An important aspect of our project was understanding how our GM bacteria would be perceived by the public. Public perception can often be a barrier between scientific progress and real world application. The main objectives of our surveys were to determine the public’s knowledge of GMOs, access their comfort level with GMOs, identify any specific areas of concern with genetic engineering, and access their comfort level with our project in particular. Our methods for conducting the surveys were approved by the MSU Institutional Review Board (IRB) as scientifically valid methods. We stood on Grand River Avenue across from MSU’s campus, and asked everyone who walked by to fill out a survey anonymously. We did this for a few days every week during the month of July 2018. Afterward, we tallied all of the surveys to get our final results. The survey itself consisted of a disclaimer paragraph, per IRB regulations, informing the participants about the purpose of the survey, and the contact information for one of our PIs. This was followed by three demographics questions, and then seven questions designed to better understand public opinion of GMOs. All questions were "multiple choice" style.


Overall, 363 people filled out our surveys. Because we surveyed people at a location so close to campus, we were aware that our polling population might have some bias. We saw this bias in our demographic results, where 52% where typical college-aged students. However, we still think that our data can provide some useful insights into the general population’s opinions. We purposely chose a location near a public bus stop and near businesses, so some of the people we polled would be younger and older, and have varying education levels, as better represents the general population.

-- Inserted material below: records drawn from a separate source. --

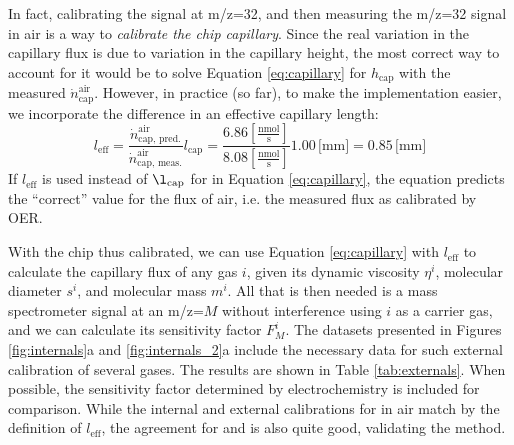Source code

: In fact, calibrating the  signal at m/z=32, and then measuring the m/z=32 signal in air is a way to \textit{calibrate the chip capillary}. Since the real variation in the capillary flux is due to variation in the capillary height, the most correct way to account for it would be to solve Equation \ref{eq:capillary} for $h_\text{cap}$ with the measured $\dot{n}_\text{cap}^\text{air}$. However, in practice (so far), to make the implementation easier, we incorporate the difference in an effective capillary length:
\begin{equation}
l_\text{eff} = \frac{\dot{n}^{\text{air}}_\text{cap, pred.}}{\dot{n}^{\text{air}}_\text{cap, meas.}} l_\text{cap}= \frac{6.86 \left[\frac{\text{nmol}}{\text{s}}\right]}{8.08 \left[\frac{\text{nmol}}{\text{s}}\right]} 1.00\,\text{[mm]} = 0.85\,\text{[mm]}
\end{equation}
If $l_\text{eff}$ is used instead of $\l_\text{cap}$ for in Equation \ref{eq:capillary}, the equation predicts the ``correct'' value for the flux of air, i.e. the measured flux as calibrated by OER. 

With the chip thus calibrated, we can use Equation \ref{eq:capillary} with $l_\text{eff}$ to calculate the capillary flux of any gas $i$, given its dynamic viscosity $\eta^i$, molecular diameter $s^i$, and molecular mass $m^i$. All that is then needed is a mass spectrometer signal at an m/z=$M$ without interference using $i$ as a carrier gas, and we can calculate its sensitivity factor $F_M^i$. The datasets presented in Figures \ref{fig:internals}a and \ref{fig:internals_2}a include the necessary data for such external calibration of several gases. The results are shown in Table \ref{tab:externals}. When possible, the sensitivity factor determined by electrochemistry is included for comparison. While the internal and external calibrations for  in air match by the definition of $l_\text{eff}$, the agreement for  and  is also quite good, validating the method.

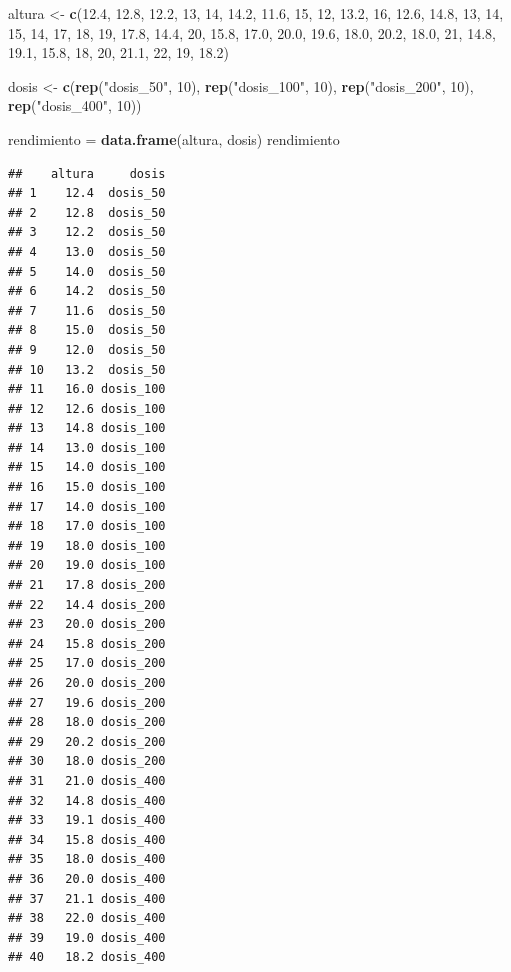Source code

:\documentclass[
]{book}
\newenvironment{Shaded}{\begin{snugshade}}{\end{snugshade}}
\newcommand{\DecValTok}[1]{\textcolor[rgb]{0.00,0.00,0.81}{#1}}
\newcommand{\FloatTok}[1]{\textcolor[rgb]{0.00,0.00,0.81}{#1}}
\newcommand{\FunctionTok}[1]{\textcolor[rgb]{0.13,0.29,0.53}{\textbf{#1}}}
\newcommand{\NormalTok}[1]{#1}
\newcommand{\OtherTok}[1]{\textcolor[rgb]{0.56,0.35,0.01}{#1}}
\newcommand{\StringTok}[1]{\textcolor[rgb]{0.31,0.60,0.02}{#1}}
\begin{document}
\begin{Shaded}
\begin{Highlighting}[]
\NormalTok{altura }\OtherTok{\textless{}{-}} \FunctionTok{c}\NormalTok{(}\FloatTok{12.4}\NormalTok{, }\FloatTok{12.8}\NormalTok{, }\FloatTok{12.2}\NormalTok{, }\DecValTok{13}\NormalTok{, }\DecValTok{14}\NormalTok{, }\FloatTok{14.2}\NormalTok{, }\FloatTok{11.6}\NormalTok{, }\DecValTok{15}\NormalTok{, }\DecValTok{12}\NormalTok{, }\FloatTok{13.2}\NormalTok{, }
            \DecValTok{16}\NormalTok{, }\FloatTok{12.6}\NormalTok{, }\FloatTok{14.8}\NormalTok{, }\DecValTok{13}\NormalTok{, }\DecValTok{14}\NormalTok{, }\DecValTok{15}\NormalTok{, }\DecValTok{14}\NormalTok{, }\DecValTok{17}\NormalTok{, }\DecValTok{18}\NormalTok{, }\DecValTok{19}\NormalTok{, }\FloatTok{17.8}\NormalTok{, }\FloatTok{14.4}\NormalTok{, }
            \DecValTok{20}\NormalTok{, }\FloatTok{15.8}\NormalTok{, }\FloatTok{17.0}\NormalTok{, }\FloatTok{20.0}\NormalTok{, }\FloatTok{19.6}\NormalTok{, }\FloatTok{18.0}\NormalTok{, }\FloatTok{20.2}\NormalTok{, }\FloatTok{18.0}\NormalTok{, }\DecValTok{21}\NormalTok{, }\FloatTok{14.8}\NormalTok{, }
            \FloatTok{19.1}\NormalTok{, }\FloatTok{15.8}\NormalTok{, }\DecValTok{18}\NormalTok{, }\DecValTok{20}\NormalTok{, }\FloatTok{21.1}\NormalTok{, }\DecValTok{22}\NormalTok{, }\DecValTok{19}\NormalTok{, }\FloatTok{18.2}\NormalTok{)}

\NormalTok{dosis }\OtherTok{\textless{}{-}} \FunctionTok{c}\NormalTok{(}\FunctionTok{rep}\NormalTok{(}\StringTok{"dosis\_50"}\NormalTok{, }\DecValTok{10}\NormalTok{), }\FunctionTok{rep}\NormalTok{(}\StringTok{"dosis\_100"}\NormalTok{, }\DecValTok{10}\NormalTok{), }
           \FunctionTok{rep}\NormalTok{(}\StringTok{"dosis\_200"}\NormalTok{, }\DecValTok{10}\NormalTok{), }\FunctionTok{rep}\NormalTok{(}\StringTok{"dosis\_400"}\NormalTok{, }\DecValTok{10}\NormalTok{))}

\NormalTok{rendimiento }\OtherTok{=} \FunctionTok{data.frame}\NormalTok{(altura, dosis)}
\NormalTok{rendimiento}
\end{Highlighting}
\end{Shaded}

\begin{verbatim}
##    altura     dosis
## 1    12.4  dosis_50
## 2    12.8  dosis_50
## 3    12.2  dosis_50
## 4    13.0  dosis_50
## 5    14.0  dosis_50
## 6    14.2  dosis_50
## 7    11.6  dosis_50
## 8    15.0  dosis_50
## 9    12.0  dosis_50
## 10   13.2  dosis_50
## 11   16.0 dosis_100
## 12   12.6 dosis_100
## 13   14.8 dosis_100
## 14   13.0 dosis_100
## 15   14.0 dosis_100
## 16   15.0 dosis_100
## 17   14.0 dosis_100
## 18   17.0 dosis_100
## 19   18.0 dosis_100
## 20   19.0 dosis_100
## 21   17.8 dosis_200
## 22   14.4 dosis_200
## 23   20.0 dosis_200
## 24   15.8 dosis_200
## 25   17.0 dosis_200
## 26   20.0 dosis_200
## 27   19.6 dosis_200
## 28   18.0 dosis_200
## 29   20.2 dosis_200
## 30   18.0 dosis_200
## 31   21.0 dosis_400
## 32   14.8 dosis_400
## 33   19.1 dosis_400
## 34   15.8 dosis_400
## 35   18.0 dosis_400
## 36   20.0 dosis_400
## 37   21.1 dosis_400
## 38   22.0 dosis_400
## 39   19.0 dosis_400
## 40   18.2 dosis_400
\end{verbatim}
\end{document}
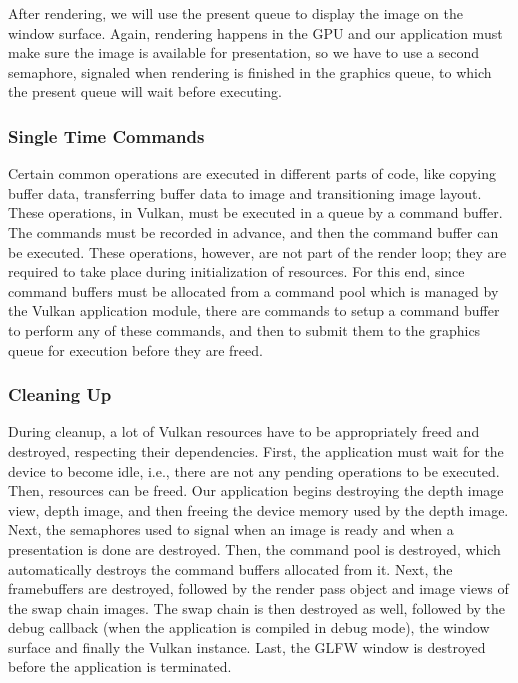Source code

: After rendering, we will use the present queue to display the image on the window surface. Again, rendering happens in the GPU and our application must make sure the image is available for presentation, so we have to use a second semaphore, signaled when rendering is finished in the graphics queue, to which the present queue will wait before executing.

\subsubsection{Single Time Commands}
Certain common operations are executed in different parts of code, like copying buffer data, transferring buffer data to image and transitioning image layout. These operations, in Vulkan, must be executed in a queue by a command buffer. The commands must be recorded in advance, and then the command buffer can be executed. These operations, however, are not part of the render loop; they are required to take place during initialization of resources. For this end, since command buffers must be allocated from a command pool which is managed by the Vulkan application module, there are commands to setup a command buffer to perform any of these commands, and then to submit them to the graphics queue for execution before they are freed.

\subsubsection{Cleaning Up}
During cleanup, a lot of Vulkan resources have to be appropriately freed and destroyed, respecting their dependencies. First, the application must wait for the device to become idle, i.e., there are not any pending operations to be executed. Then, resources can be freed. Our application begins destroying the depth image view, depth image, and then freeing the device memory used by the depth image. Next, the semaphores used to signal when an image is ready and when a presentation is done are destroyed. Then, the command pool is destroyed, which automatically destroys the command buffers allocated from it. Next, the framebuffers are destroyed, followed by the render pass object and image views of the swap chain images. The swap chain is then destroyed as well, followed by the debug callback (when the application is compiled in debug mode), the window surface and finally the Vulkan instance. Last, the GLFW window is destroyed before the application is terminated.
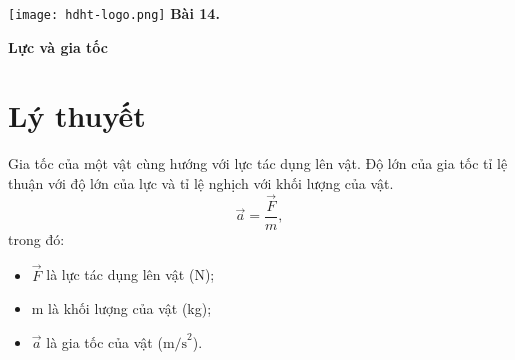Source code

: \newcommand{\chapter}[2][]{
	\newcommand{\chapname}{#2}
	\begin{flushleft}
		\begin{minipage}[t]{\linewidth}
			\texttt{[image: hdht-logo.png]}
			\hspace{0pt}	
			\sffamily\bfseries\large Bài  14.
			\begin{flushleft}
				\huge\bfseries #1
			\end{flushleft}
		\end{minipage}
	\end{flushleft}
	\vspace{1cm}
	\normalfont\normalsize
}
\chapter[Lực và gia tốc]{Lực và gia tốc}
\section{Lý thuyết}

Gia tốc của một vật cùng hướng với lực tác dụng lên vật. Độ lớn của gia tốc tỉ lệ thuận với độ lớn của lực và tỉ lệ nghịch với khối lượng của vật.
\begin{equation*}
	\vec{a}=\dfrac{\vec F}{m},
\end{equation*}
trong đó:
\begin{itemize}
	\item $\vec F$ là lực tác dụng lên vật (N);
	\item m là khối lượng của vật (kg);
	\item $\vec a$ là gia tốc của vật ($\text{m/s}^2$).
\end{itemize}
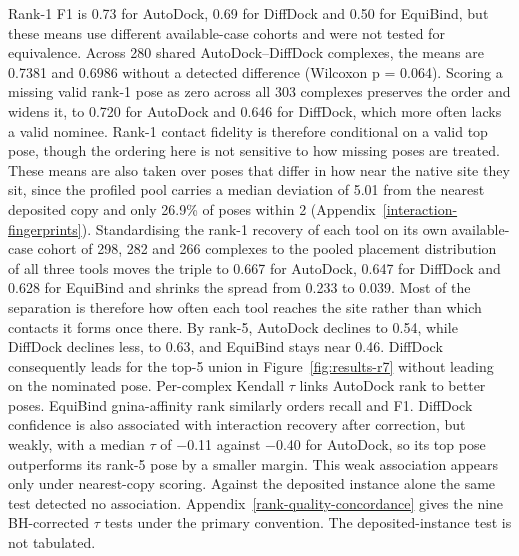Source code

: Rank-1 F1 is 0.73 for AutoDock, 0.69 for DiffDock and 0.50 for EquiBind, but these means use different available-case cohorts and were not tested for equivalence. Across 280 shared AutoDock--DiffDock complexes, the means are 0.7381 and 0.6986 without a detected difference (Wilcoxon p = 0.064). Scoring a missing valid rank-1 pose as zero across all 303 complexes preserves the order and widens it, to 0.720 for AutoDock and 0.646 for DiffDock, which more often lacks a valid nominee. Rank-1 contact fidelity is therefore conditional on a valid top pose, though the ordering here is not sensitive to how missing poses are treated. These means are also taken over poses that differ in how near the native site they sit, since the profiled pool carries a median deviation of 5.01\angstrom{} from the nearest deposited copy and only 26.9\% of poses within 2\angstrom{} (Appendix~\ref{interaction-fingerprints}). Standardising the rank-1 recovery of each tool on its own available-case cohort of 298, 282 and 266 complexes to the pooled placement distribution of all three tools moves the triple to 0.667 for AutoDock, 0.647 for DiffDock and 0.628 for EquiBind and shrinks the spread from 0.233 to 0.039. Most of the separation is therefore how often each tool reaches the site rather than which contacts it forms once there. By rank-5, AutoDock declines to 0.54, while DiffDock declines less, to 0.63, and EquiBind stays near 0.46. DiffDock consequently leads for the top-5 union in Figure~\ref{fig:results-r7} without leading on the nominated pose. Per-complex Kendall \ensuremath{\tau} links AutoDock rank to better poses. EquiBind gnina-affinity rank similarly orders recall and F1. DiffDock confidence is also associated with interaction recovery after correction, but weakly, with a median \ensuremath{\tau} of \ensuremath{-}0.11 against \ensuremath{-}0.40 for AutoDock, so its top pose outperforms its rank-5 pose by a smaller margin. This weak association appears only under nearest-copy scoring. Against the deposited instance alone the same test detected no association. Appendix~\ref{rank-quality-concordance} gives the nine BH-corrected \ensuremath{\tau} tests under the primary convention. The deposited-instance test is not tabulated.

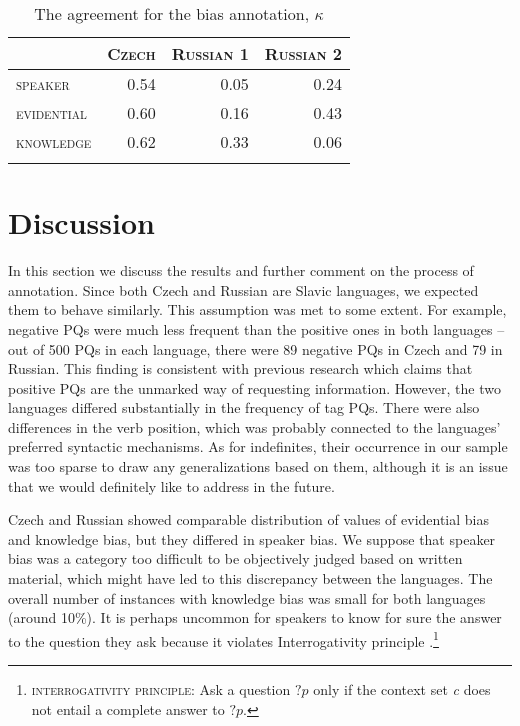 \documentclass[output=paper,colorlinks,citecolor=brown]{langscibook}
\begin{document}
\begin{table}
\caption{The agreement for the bias annotation, $\kappa$}
\label{tab-agreem}
 \begin{tabularx}{.7\textwidth}{Xrrr} %
  \lsptoprule
            & \textsc{Czech} & \textsc{Russian 1} & \textsc{Russian 2}\\
  \midrule
  \textsc{speaker}         & 0.54   & 0.05   & 0.24 \\
  \textsc{evidential}      & 0.60   & 0.16   & 0.43 \\
  \textsc{knowledge}       & 0.62   & 0.33   & 0.06 \\
  \lspbottomrule
 \end{tabularx}
\end{table}


\section{Discussion} \label{sec-discussion}
In this section we discuss the results and further comment on the process of annotation. Since both Czech and Russian are Slavic languages, we expected them to behave similarly. This assumption was met to some extent. For example, negative PQs were much less frequent than the positive ones in both languages -- out of 500 PQs in each language, there were 89 negative PQs in Czech and 79 in Russian. This finding is consistent with previous research which claims that positive PQs are the unmarked way of requesting information. However, the two languages differed substantially in the frequency of tag PQs. There were also differences in the verb position, which was probably connected to the languages' preferred syntactic mechanisms. As for indefinites, their occurrence in our sample was too sparse to draw any generalizations based on them, although it is an issue that we would definitely like to address in the future. 

Czech and Russian showed comparable distribution of values of evidential bias and knowledge bias, but they differed in speaker bias. We suppose that speaker bias was a category too difficult to be objectively judged based on written material, which might have led to this discrepancy between the languages. The overall number of instances with knowledge bias was small for both languages (around 10\%). It is perhaps uncommon for speakers to know for sure the answer to the question they ask because it violates Interrogativity principle \citep{Goodhue2018a}.\footnote{\textsc{interrogativity principle:} Ask a question $?p$ only if the context set \textit{c} does not entail a complete answer to $?p$.}
\end{document}
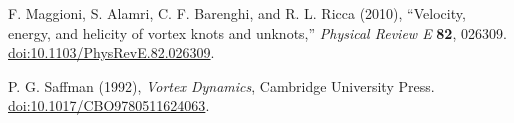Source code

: F. Maggioni, S. Alamri, C. F. Barenghi, and R. L. Ricca (2010),
``Velocity, energy, and helicity of vortex knots and unknots,''
\emph{Physical Review E} \textbf{82}, 026309.
\href{https://doi.org/10.1103/PhysRevE.82.026309}{doi:10.1103/PhysRevE.82.026309}.

P. G. Saffman (1992),
\emph{Vortex Dynamics}, Cambridge University Press.
\href{https://doi.org/10.1017/CBO9780511624063}{doi:10.1017/CBO9780511624063}.
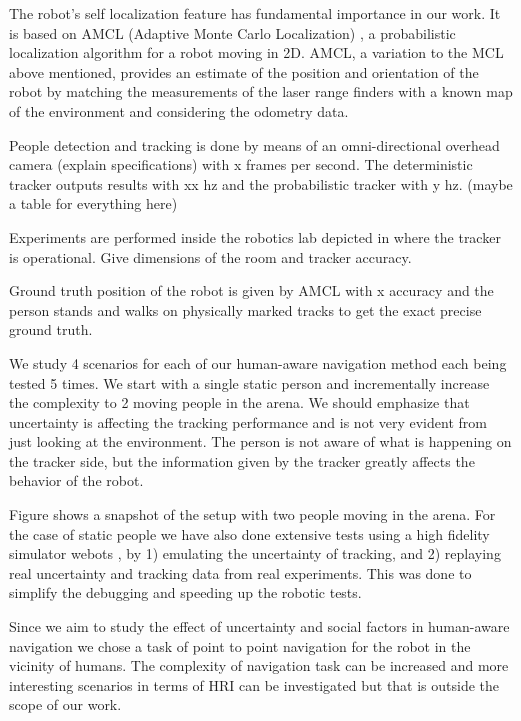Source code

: The robot's self localization feature has fundamental importance in our work.
It is based on AMCL (Adaptive Monte Carlo Localization) \cite{amcl}, a probabilistic localization algorithm for a robot moving in 2D.
AMCL, a variation to the MCL above mentioned, provides an estimate of the position and orientation of the robot by matching the measurements of the laser range finders with a known map of the environment and considering the odometry data.

People detection and tracking is done by means of an omni-directional overhead camera (explain specifications) with x frames per second. The deterministic tracker outputs results with xx hz and the probabilistic tracker with y hz. (maybe a table for everything here)


Experiments are performed inside the robotics lab depicted in where the tracker is operational. Give dimensions of the room and tracker accuracy.


Ground truth position of the robot is given by AMCL with x accuracy and the person stands and walks on physically marked tracks to get the exact precise ground truth.


We study 4 scenarios for each of our human-aware navigation method each being tested 5 times.
We start with a single static person and incrementally increase the complexity to 2 moving people in the arena. We should emphasize that uncertainty is affecting the tracking performance and is not very evident from just looking at the environment. The person is not aware of what is happening on the tracker side, but the information given by the tracker greatly affects the behavior of the robot.



Figure shows a snapshot of the setup with two people moving in the arena. For the case of static people we have also done extensive tests using a high fidelity simulator webots \cite{michel1998webots}, by 1) emulating the uncertainty of tracking, and 2) replaying real uncertainty and tracking data from real experiments. This was done to simplify the debugging and speeding up the robotic tests.

Since we aim to study the effect of uncertainty and social factors in human-aware navigation we chose a task of point to point navigation for the robot in the vicinity of humans. The complexity of navigation task can be increased and more interesting scenarios in terms of HRI can be investigated but that is outside the scope of our work.


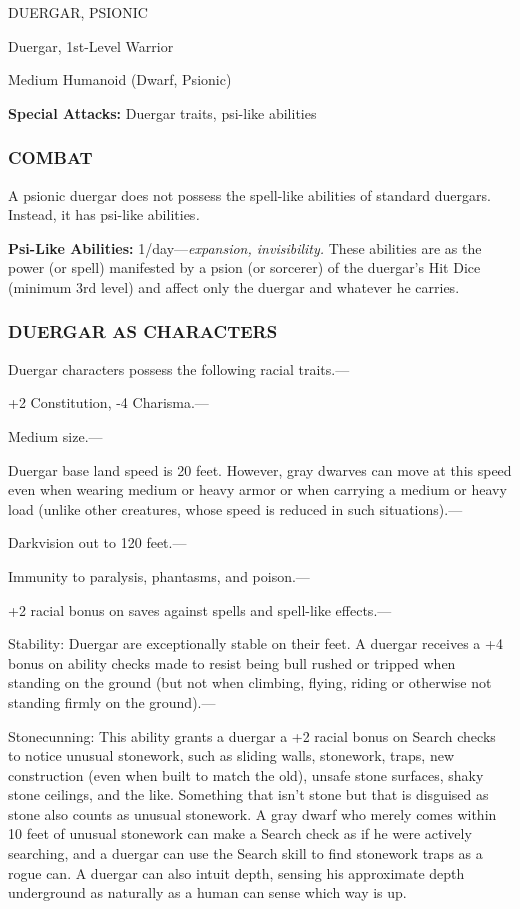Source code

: \documentclass{article}
\begin{document}
\vspace{12pt}
\parindent=0pt
{\LARGE{}DUERGAR, PSIONIC}

Duergar, 1st-Level Warrior

Medium Humanoid (Dwarf, Psionic) 

\textbf{Special Attacks:} Duergar traits, psi-like abilities

\subsubsection*{COMBAT}

A psionic duergar does not possess the spell-like abilities of standard duergars. 
Instead, it has psi-like abilities\textit{.}

\textbf{Psi-Like Abilities:} 1/day---\textit{expansion, invisibility. }These abilities 
are as the power (or spell) manifested by a psion (or sorcerer) of the duergar's 
Hit Dice (minimum 3rd level) and affect only the duergar and whatever he carries.

\subsubsection*{DUERGAR AS CHARACTERS}

Duergar characters possess the following racial traits.--- 

\parindent=3pt
+2 Constitution, -4 Charisma.---

\parindent=0pt
Medium size.---

Duergar base land speed is 20 feet. However, gray dwarves can move at this speed 
even when wearing medium or heavy armor or when carrying a medium or heavy load 
(unlike other creatures, whose speed is reduced in such situations).---

Darkvision out to 120 feet.---

Immunity to paralysis, phantasms, and poison.--- 

\parindent=3pt
+2 racial bonus on saves against spells and spell-like effects.---

\parindent=0pt
Stability: Duergar are exceptionally stable on their feet. A duergar receives a 
+4 bonus on ability checks made to resist being bull rushed or tripped when standing 
on the ground (but not when climbing, flying, riding or otherwise not standing 
firmly on the ground).---

Stonecunning: This ability grants a duergar a +2 racial bonus on Search checks 
to notice unusual stonework, such as sliding walls, stonework, traps, new construction 
(even when built to match the old), unsafe stone surfaces, shaky stone ceilings, 
and the like. Something that isn't stone but that is disguised as stone also counts 
as unusual stonework. A gray dwarf who merely comes within 10 feet of unusual stonework 
can make a Search check as if he were actively searching, and a duergar can use 
the Search skill to find stonework traps as a rogue can. A duergar can also intuit 
depth, sensing his approximate depth underground as naturally as a human can sense 
which way is up.
\end{document}
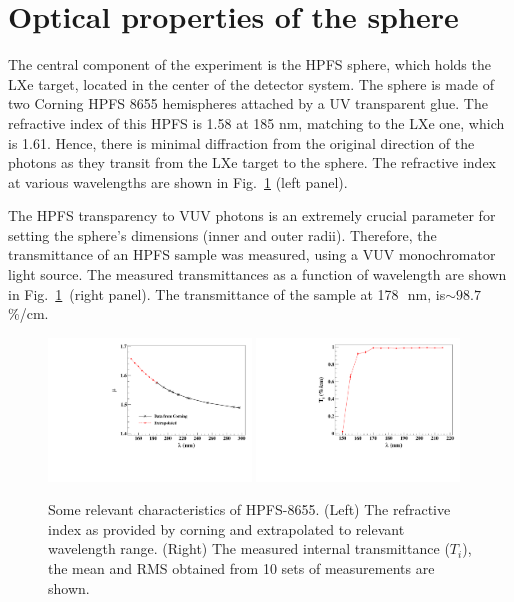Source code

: \section{Optical properties of the sphere }
\label{sec:opt}


The central component of the experiment is the HPFS sphere, which holds the LXe target, located in the center of the detector system. The sphere is made of two Corning HPFS 8655 hemispheres attached by a UV transparent glue. The refractive index of this HPFS is 1.58 at 185 nm, matching to the LXe one, which is 1.61. Hence, there is minimal diffraction from the original direction of the photons as they transit from the LXe target to the sphere. The refractive index at various wavelengths are shown in Fig.~\ref{fig:hpfsRIcalibration} (left panel).


The HPFS transparency to VUV photons is an extremely crucial parameter for setting the sphere's dimensions (inner and outer radii). 
Therefore, the transmittance of an HPFS sample was measured, using a VUV monochromator light source. The measured transmittances as a function of wavelength are shown in Fig.~\ref{fig:hpfsRIcalibration}~(right panel). The transmittance of the sample at 178~\,nm, is$\sim98.7$\,\%/cm.  

\begin{figure}[h]
   \centering
   \includegraphics[width=0.48\textwidth]{RI-calibration.pdf}
    \includegraphics[width=0.48\textwidth]{IntTransmittance.pdf}
   \caption{Some relevant characteristics of HPFS-8655. (Left) The refractive index as provided by corning and 
   extrapolated to relevant wavelength range. (Right) The measured internal transmittance ($T_{i}$), the mean and RMS obtained from 10 sets of 
measurements are shown.}  
   \label{fig:hpfsRIcalibration}
\end{figure}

Our results show that the general public's opinion of GMOs varies dramatically. Public education and awareness will be an important part of making our GM bacteria marketable. We were happy to see, though, that most people were at least open to learning more about our project. As shown in the results from question 5, only 7% thought that genetically modifying bacteria instead of a plant was unacceptable. The other 93% were at least open to discussion and learning more. This is promising for the future use of our GM bacteria. From question 4, we found that people's major concerns with GMOs were the effect on the human body, and the effect on the environment. One benefit to our GMO is that people wouldn't actually be consuming GM crops, but rather crops grown with GM bacteria. This may decrease some of the concerns with the effect on the human body.


Passing out surveys also turned out to be a great opportunity to discuss our project in depth with people who had filled out the survey. They were often interested to learn more, and we engaged in many interesting and thought-provoking conversations. Because of this, we decided to make a brochure that provided a basic overview of iGEM, our project, and we gave copies to interested participants after they had finished filling out a survey.